Introduction
JavaScript is notoriously a simple programming language, but let’s be honest: it sucks!
Don’t get me wrong! I love programming in JavaScript, it gives extraordinary freedom in building things that runs everywhere, but at the cost that is so easy to write bad code. The reason falls back to its winding history, starting from its creation in 10 days by Brendan Eich. Wikipedia has an exhaustive entry on the subject, so I suggest you to check it.

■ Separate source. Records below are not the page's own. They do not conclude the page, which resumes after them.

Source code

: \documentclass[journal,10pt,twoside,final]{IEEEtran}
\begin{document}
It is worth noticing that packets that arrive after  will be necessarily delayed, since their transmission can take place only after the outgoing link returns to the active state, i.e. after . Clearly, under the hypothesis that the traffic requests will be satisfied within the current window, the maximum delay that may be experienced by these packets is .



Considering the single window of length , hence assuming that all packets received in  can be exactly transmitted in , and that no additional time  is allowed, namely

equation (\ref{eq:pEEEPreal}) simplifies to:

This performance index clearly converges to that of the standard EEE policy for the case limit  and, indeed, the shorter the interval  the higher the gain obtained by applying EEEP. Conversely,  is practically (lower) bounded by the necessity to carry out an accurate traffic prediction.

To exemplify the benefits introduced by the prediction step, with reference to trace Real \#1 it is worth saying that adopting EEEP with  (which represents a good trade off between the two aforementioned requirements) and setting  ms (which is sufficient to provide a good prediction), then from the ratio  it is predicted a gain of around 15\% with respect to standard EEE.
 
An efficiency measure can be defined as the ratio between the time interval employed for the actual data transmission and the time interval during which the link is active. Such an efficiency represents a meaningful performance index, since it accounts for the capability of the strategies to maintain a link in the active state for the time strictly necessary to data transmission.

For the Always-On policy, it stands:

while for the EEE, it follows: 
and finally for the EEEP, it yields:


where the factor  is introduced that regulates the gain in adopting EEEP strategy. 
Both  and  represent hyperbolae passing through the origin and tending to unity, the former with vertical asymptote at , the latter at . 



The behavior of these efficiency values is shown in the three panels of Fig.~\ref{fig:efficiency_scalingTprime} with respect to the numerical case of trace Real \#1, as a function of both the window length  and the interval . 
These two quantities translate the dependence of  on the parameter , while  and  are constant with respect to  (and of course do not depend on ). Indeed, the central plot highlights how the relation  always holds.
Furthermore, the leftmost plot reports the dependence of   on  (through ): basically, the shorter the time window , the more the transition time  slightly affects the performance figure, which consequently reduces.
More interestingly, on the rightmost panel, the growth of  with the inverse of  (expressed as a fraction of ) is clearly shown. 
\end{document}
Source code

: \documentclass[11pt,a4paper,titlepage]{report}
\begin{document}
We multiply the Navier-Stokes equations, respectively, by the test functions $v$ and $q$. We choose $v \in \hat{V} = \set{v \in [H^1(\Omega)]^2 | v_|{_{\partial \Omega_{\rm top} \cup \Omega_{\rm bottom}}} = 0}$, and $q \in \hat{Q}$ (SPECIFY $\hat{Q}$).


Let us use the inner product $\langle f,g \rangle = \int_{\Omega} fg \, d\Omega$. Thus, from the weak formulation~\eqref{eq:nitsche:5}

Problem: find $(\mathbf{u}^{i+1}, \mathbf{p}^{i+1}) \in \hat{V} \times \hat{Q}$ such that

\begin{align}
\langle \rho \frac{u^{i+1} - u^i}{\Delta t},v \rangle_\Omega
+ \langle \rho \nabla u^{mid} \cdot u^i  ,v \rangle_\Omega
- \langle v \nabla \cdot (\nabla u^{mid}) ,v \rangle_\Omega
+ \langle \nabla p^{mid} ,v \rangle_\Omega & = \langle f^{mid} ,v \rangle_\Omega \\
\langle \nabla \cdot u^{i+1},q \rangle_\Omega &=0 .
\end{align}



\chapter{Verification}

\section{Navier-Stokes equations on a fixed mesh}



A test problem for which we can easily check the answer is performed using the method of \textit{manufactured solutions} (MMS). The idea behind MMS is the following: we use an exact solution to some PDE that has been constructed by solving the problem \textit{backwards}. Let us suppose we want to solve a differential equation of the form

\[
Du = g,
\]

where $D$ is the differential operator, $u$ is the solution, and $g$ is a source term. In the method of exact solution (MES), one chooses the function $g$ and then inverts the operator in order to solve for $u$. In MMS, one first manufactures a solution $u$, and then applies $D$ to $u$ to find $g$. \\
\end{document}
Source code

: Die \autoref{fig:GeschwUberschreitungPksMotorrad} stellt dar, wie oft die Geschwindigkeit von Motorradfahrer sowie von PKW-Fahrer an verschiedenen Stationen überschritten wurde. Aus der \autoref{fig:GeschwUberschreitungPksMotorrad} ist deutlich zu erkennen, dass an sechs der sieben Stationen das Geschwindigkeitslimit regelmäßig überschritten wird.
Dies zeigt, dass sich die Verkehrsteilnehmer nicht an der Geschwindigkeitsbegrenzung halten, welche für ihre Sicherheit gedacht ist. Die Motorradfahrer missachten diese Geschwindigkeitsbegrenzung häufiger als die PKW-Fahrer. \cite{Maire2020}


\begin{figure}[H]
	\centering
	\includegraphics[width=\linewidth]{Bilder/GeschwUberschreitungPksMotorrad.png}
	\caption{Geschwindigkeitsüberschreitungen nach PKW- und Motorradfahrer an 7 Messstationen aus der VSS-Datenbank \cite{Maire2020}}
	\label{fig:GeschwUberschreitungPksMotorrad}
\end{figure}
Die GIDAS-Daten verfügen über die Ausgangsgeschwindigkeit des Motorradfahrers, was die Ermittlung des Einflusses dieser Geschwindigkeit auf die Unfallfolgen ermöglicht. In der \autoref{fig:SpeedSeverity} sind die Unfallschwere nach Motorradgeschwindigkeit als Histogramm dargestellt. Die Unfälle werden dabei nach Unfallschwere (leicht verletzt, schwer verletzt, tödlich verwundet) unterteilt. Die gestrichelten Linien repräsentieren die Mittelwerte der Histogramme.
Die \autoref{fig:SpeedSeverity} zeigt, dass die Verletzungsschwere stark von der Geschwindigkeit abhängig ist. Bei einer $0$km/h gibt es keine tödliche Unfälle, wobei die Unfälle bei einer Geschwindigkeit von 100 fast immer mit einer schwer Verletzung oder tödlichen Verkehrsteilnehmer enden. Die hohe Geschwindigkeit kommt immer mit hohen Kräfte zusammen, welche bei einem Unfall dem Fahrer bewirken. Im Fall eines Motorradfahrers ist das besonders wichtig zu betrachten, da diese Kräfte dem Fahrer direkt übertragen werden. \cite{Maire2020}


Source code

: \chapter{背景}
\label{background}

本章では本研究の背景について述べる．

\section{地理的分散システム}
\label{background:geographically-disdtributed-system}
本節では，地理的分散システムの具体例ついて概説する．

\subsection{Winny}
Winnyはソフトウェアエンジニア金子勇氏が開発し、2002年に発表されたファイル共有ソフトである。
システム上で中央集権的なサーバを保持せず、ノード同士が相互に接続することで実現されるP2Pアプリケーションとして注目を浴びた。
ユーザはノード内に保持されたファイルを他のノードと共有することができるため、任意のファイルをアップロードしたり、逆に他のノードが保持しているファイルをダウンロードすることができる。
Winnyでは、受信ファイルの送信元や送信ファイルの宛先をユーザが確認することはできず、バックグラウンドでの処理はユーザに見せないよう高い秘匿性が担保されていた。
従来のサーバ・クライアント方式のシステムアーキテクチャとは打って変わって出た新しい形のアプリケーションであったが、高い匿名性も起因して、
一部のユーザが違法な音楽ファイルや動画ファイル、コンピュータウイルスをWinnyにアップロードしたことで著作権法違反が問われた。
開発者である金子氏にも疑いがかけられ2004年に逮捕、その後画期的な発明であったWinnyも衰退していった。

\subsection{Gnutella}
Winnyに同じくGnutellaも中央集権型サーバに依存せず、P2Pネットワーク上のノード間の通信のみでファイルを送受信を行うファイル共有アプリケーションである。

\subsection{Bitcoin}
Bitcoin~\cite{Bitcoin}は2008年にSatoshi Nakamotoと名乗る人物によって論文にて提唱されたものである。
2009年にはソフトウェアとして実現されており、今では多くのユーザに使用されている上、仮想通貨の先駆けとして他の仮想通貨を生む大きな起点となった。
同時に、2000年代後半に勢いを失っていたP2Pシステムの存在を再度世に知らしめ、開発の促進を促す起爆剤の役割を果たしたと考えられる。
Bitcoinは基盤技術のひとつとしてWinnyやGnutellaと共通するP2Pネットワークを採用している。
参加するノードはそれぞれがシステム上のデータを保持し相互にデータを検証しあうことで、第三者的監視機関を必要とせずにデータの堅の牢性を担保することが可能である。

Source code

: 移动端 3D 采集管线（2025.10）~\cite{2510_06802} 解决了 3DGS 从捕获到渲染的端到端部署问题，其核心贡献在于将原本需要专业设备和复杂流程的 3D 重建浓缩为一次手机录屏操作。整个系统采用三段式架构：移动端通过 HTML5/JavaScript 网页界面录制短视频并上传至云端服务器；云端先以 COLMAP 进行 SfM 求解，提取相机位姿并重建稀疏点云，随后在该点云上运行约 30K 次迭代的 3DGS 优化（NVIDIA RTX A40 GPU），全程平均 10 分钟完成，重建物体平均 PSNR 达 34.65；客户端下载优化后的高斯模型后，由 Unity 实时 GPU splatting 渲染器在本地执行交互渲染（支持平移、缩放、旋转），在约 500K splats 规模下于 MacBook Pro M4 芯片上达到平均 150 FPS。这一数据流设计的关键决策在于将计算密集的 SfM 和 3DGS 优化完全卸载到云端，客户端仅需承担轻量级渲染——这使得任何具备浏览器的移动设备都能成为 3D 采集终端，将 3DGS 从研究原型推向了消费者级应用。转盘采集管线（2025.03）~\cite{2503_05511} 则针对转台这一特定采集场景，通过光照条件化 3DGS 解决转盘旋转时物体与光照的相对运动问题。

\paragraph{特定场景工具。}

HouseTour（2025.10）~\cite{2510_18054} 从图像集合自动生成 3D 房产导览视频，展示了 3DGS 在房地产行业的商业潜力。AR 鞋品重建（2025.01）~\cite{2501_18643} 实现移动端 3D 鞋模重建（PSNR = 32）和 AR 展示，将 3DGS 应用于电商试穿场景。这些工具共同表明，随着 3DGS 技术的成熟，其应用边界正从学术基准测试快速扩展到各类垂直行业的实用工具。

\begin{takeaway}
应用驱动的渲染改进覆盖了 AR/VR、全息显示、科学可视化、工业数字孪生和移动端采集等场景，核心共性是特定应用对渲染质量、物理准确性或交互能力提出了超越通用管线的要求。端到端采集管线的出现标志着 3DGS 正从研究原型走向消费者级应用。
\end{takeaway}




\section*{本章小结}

Nevertheless after 20 years, a language with loads of imperfections, is going through its sixth standardization and is currently implemented on PCs, TVs, watches, cars, circuits and is, from time to time, adopted in place of Java in server environments. I remember back in the days when I was using JS to create random snowflakes on a webpage, now enterprise JS applications consists in thousands of hundreds lines of code and handle the business of billion different companies.
The Quiz
While browsing the web I stumbled upon one of the many JavaScript quizzes that challenge the visitors to guess the output of small functions. The quiz is quite challenging in some points, so I decided to write a blog post trying to explain each question, so you can reason more extensively on the answer.
Question 1
(function(){ return typeof arguments; })();
The first thing to note here is that this is an immediately-invoked function (or IIFE in short), it executes immediately as the interpreter parses it. Next we have to investigate what is typeof
, which is simply a keyword that returns the type of the next object, in this case arguments
.
Notice:
typeof
is not reliable. Use polyfills!
Finally, what is arguments
? If you have a basic understanding of JS you could say that the variable is not defined anywhere in the code and so it is undefined
, and typeof "undefined"
returns “string”. Otherwise, if you are coming from C-type languages you could say that arguments
matches argc
in C or Java, which is an array. However in JS this is always an object.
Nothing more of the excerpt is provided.